What to do → In the material below, transcribe every line from the first through the line holding "## Instructions d'installation", exactly, and stop after that line.

Record extracts →
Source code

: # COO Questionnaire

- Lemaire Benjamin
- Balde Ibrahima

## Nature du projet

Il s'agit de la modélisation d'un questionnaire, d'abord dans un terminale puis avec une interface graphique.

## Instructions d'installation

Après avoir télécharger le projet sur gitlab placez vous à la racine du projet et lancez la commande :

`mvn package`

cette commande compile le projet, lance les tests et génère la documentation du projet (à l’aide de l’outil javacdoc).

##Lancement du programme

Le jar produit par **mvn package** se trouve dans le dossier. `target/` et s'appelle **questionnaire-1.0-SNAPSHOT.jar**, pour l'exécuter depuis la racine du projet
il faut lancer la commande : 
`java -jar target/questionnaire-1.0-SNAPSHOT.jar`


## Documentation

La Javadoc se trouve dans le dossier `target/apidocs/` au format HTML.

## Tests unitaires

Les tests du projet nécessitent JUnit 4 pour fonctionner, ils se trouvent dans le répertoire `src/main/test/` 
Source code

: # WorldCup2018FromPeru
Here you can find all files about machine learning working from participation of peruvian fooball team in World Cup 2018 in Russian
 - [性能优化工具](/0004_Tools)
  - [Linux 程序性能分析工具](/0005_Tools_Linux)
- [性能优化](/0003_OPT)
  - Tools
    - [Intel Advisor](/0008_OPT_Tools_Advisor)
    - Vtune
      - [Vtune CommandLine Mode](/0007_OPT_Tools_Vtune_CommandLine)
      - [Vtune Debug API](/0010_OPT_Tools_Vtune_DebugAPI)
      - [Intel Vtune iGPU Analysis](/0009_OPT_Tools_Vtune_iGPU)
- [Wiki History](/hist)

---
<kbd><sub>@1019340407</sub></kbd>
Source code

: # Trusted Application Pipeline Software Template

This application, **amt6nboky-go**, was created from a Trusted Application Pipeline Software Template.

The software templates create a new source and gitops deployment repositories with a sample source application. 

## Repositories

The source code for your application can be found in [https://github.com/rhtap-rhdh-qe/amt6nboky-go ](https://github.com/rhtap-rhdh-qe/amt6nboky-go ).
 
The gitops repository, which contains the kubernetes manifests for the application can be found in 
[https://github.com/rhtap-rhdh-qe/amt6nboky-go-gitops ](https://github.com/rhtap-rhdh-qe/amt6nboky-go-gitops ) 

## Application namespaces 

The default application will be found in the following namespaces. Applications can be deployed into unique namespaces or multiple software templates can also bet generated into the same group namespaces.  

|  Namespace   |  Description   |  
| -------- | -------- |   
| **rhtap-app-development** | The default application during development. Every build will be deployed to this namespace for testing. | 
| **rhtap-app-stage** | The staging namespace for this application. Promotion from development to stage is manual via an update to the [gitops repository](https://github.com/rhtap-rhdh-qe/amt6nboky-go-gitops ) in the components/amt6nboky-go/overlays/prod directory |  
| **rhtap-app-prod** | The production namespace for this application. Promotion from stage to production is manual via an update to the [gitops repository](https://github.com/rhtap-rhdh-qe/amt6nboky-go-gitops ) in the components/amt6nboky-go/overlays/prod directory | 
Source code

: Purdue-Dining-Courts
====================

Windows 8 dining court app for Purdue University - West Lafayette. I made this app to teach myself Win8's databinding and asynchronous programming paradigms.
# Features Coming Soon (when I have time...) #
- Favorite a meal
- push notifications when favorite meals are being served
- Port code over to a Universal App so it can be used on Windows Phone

Solved exercise →
Source code

: # COO Questionnaire

- Lemaire Benjamin
- Balde Ibrahima

## Nature du projet

Il s'agit de la modélisation d'un questionnaire, d'abord dans un terminale puis avec une interface graphique.

## Instructions d'installation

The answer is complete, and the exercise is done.